+++ Supplied records

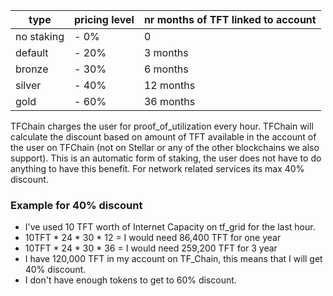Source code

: | type       | pricing level | nr months of TFT linked to account |
| ---------- | ------------- | ---------------------------------- |
| no staking | - 0%          | 0                                  |
| default    | - 20%         | 3 months                           |
| bronze     | - 30%         | 6 months                           |
| silver     | - 40%         | 12 months                          |
| gold       | - 60%         | 36 months                          |

TFChain charges the user for proof_of_utilization every hour. TFChain will calculate the discount based on amount of TFT available in the account of the user on TFChain (not on Stellar or any of the other blockchains we also support). This is an automatic form of staking, the user does not have to do anything to have this benefit. For network related services its max 40% discount.

### Example for 40% discount

- I've used 10 TFT worth of Internet Capacity on tf_grid for the last hour.
- 10TFT * 24 * 30 * 12 = I would need 86,400 TFT for one year
- 10TFT * 24 * 30 * 36 = I would need 259,200 TFT for 3 year
- I have 120,000 TFT in my account on TF_Chain, this means that I will get 40% discount.
- I don't have enough tokens to get to 60% discount.

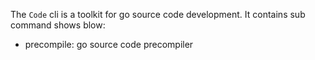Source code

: The `Code` cli is a toolkit for go source code development. It contains sub command shows blow:
- precompile: go source code precompiler

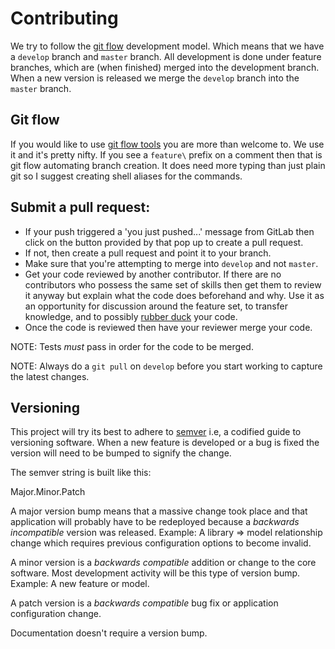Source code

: # Contributing

We try to follow the [git flow](https://www.atlassian.com/git/tutorials/comparing-workflows/gitflow-workflow) development model. Which means that we have a `develop` branch and `master` branch. All development is done under feature branches, which are (when finished) merged into the development branch. When a new version is released we merge the `develop` branch into the `master` branch.

## Git flow

If you would like to use [git flow tools](http://danielkummer.github.io/git-flow-cheatsheet/) you are more than welcome to. We use it and it's pretty nifty. If you see a `feature\` prefix on a comment then that is git flow automating branch creation. It does need more typing than just plain git so I suggest creating shell aliases for the commands.

## Submit a pull request:

* If your push triggered a 'you just pushed...' message from GitLab then click on the button provided by that pop up to create a pull request.
* If not, then create a pull request and point it to your branch.
* Make sure that you're attempting to merge into `develop` and not `master`.
* Get your code reviewed by another contributor. If there are no contributors who possess the same set of skills then get them to review it anyway but explain what the code does beforehand and why. Use it as an opportunity for discussion around the feature set, to transfer knowledge, and to possibly [rubber duck](https://en.wikipedia.org/wiki/Rubber_duck_debugging) your code.
* Once the code is reviewed then have your reviewer merge your code.

NOTE: Tests *must* pass in order for the code to be merged.

NOTE: Always do a `git pull` on `develop` before you start working to capture the latest changes.

## Versioning

This project will try its best to adhere to [semver](http://semver.org/) i.e, a codified guide to versioning software. When a new feature is developed or a bug is fixed the version will need to be bumped to signify the change. 

The semver string is built like this:

Major.Minor.Patch

A major version bump means that a massive change took place and that application will probably have to be redeployed because a *backwards incompatible* version was released. Example: A library => model relationship change which requires previous configuration options to become invalid.

A minor version is a *backwards compatible* addition or change to the core software. Most development activity will be this type of version bump. Example: A new feature or model.

A patch version is a *backwards compatible* bug fix or application configuration change.

Documentation doesn't require a version bump.

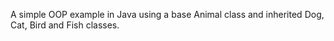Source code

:A simple OOP example in Java using a base Animal class and inherited Dog, Cat, Bird and Fish classes.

++++++

> The problem: Wherever the string "NOTE" is found in the entries, copy the line it sits in.

> Exercise answer:
NOTE: Tests *must* pass in order for the code to be merged.
NOTE: Always do a `git pull` on `develop` before you start working to capture the latest changes.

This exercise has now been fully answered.